Guide to Boreal Birds
The habitat requirements of this grouse are not as specialized as those of the prairie-chickens, and so this species has a wider range and has managed to survive in much larger numbers. The cutting of large areas of northern coniferous forest, which has created vast tracts of brushland, has helped the Sharp-tailed Grouse. Sharp-tails, like prairie-chickens and Sage Grouse, perform elaborate displays on communal mating grounds called leks, to which they return faithfully every year. In one case a homestead was built over a lek, and the grouse displayed on the farmhouse roof the following spring.

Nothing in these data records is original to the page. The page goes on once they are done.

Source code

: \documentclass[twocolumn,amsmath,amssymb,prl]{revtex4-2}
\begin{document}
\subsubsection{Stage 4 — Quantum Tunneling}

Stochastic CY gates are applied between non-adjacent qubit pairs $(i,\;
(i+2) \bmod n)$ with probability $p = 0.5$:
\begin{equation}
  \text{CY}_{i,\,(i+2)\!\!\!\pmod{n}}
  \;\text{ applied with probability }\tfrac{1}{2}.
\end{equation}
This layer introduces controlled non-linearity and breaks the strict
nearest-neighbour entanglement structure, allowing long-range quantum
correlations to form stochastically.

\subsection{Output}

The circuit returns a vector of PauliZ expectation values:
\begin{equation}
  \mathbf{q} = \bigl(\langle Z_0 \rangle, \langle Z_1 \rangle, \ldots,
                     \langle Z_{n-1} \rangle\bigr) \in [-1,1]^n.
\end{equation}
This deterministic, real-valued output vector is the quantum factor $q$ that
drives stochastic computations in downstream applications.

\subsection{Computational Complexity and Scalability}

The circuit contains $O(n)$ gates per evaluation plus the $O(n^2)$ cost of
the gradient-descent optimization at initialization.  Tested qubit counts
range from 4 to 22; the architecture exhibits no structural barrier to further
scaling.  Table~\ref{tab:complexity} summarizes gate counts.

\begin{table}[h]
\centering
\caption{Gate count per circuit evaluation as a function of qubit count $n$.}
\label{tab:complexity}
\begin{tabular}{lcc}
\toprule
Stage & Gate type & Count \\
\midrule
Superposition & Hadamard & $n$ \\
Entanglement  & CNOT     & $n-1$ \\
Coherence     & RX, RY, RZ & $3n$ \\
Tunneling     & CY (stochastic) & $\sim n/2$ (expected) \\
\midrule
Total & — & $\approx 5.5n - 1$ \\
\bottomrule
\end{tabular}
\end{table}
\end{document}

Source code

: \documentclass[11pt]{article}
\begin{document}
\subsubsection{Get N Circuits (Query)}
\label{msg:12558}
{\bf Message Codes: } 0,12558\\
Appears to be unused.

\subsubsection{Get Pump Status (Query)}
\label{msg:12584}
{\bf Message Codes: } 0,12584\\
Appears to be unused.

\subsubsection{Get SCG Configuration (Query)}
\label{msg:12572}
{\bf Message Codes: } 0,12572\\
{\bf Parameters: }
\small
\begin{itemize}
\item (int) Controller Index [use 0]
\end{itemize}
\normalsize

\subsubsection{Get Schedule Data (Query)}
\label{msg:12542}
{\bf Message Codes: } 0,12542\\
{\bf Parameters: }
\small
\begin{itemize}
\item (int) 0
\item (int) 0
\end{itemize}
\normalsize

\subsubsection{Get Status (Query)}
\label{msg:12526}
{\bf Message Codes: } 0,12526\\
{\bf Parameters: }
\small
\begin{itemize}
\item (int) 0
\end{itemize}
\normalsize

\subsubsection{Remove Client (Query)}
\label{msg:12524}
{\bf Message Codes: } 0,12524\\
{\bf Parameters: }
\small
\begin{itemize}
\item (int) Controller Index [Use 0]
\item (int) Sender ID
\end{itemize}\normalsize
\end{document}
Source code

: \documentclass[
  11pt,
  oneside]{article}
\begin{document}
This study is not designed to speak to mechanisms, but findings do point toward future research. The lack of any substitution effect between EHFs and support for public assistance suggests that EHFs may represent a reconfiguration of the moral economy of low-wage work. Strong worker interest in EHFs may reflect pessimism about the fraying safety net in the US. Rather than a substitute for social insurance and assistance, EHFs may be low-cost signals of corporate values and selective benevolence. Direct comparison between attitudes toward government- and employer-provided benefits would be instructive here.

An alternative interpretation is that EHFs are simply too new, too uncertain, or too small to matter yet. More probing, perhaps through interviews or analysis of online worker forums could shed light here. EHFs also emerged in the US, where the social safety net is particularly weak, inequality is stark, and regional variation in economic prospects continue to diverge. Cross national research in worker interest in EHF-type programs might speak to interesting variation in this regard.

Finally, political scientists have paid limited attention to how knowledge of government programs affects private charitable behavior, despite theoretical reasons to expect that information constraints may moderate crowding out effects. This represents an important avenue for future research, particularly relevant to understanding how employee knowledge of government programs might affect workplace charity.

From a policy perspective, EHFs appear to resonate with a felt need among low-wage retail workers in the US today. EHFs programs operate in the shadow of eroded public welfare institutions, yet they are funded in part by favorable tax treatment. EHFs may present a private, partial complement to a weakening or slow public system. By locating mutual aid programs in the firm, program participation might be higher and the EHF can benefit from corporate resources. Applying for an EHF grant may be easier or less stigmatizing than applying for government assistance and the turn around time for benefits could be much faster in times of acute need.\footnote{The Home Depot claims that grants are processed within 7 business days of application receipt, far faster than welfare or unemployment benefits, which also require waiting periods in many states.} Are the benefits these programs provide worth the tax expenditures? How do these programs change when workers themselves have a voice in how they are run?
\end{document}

The Sharp-tailed Grouse is also the official bird of Saskatchewan.
15-20" (38-51 cm). Resembles, but slightly smaller than, female pheasant. Mottled with buff, slightly paler below. Tail short and pointed, with white outer tail feathers. Male has purple neck patch and yellow comb over eye; tail longer than that of female. Similar prairie-chickens are barred, not mottled, and show no white in tail.
During courtship, a low single or double cooing note.
10-13 buff-brown eggs in a grass-lined depression in tall grass or brush.
Grasslands, scrub forest, and arid sagebrush.
Resident from Alaska east to Hudson Bay and south to Utah, northeastern New Mexico, and Michigan.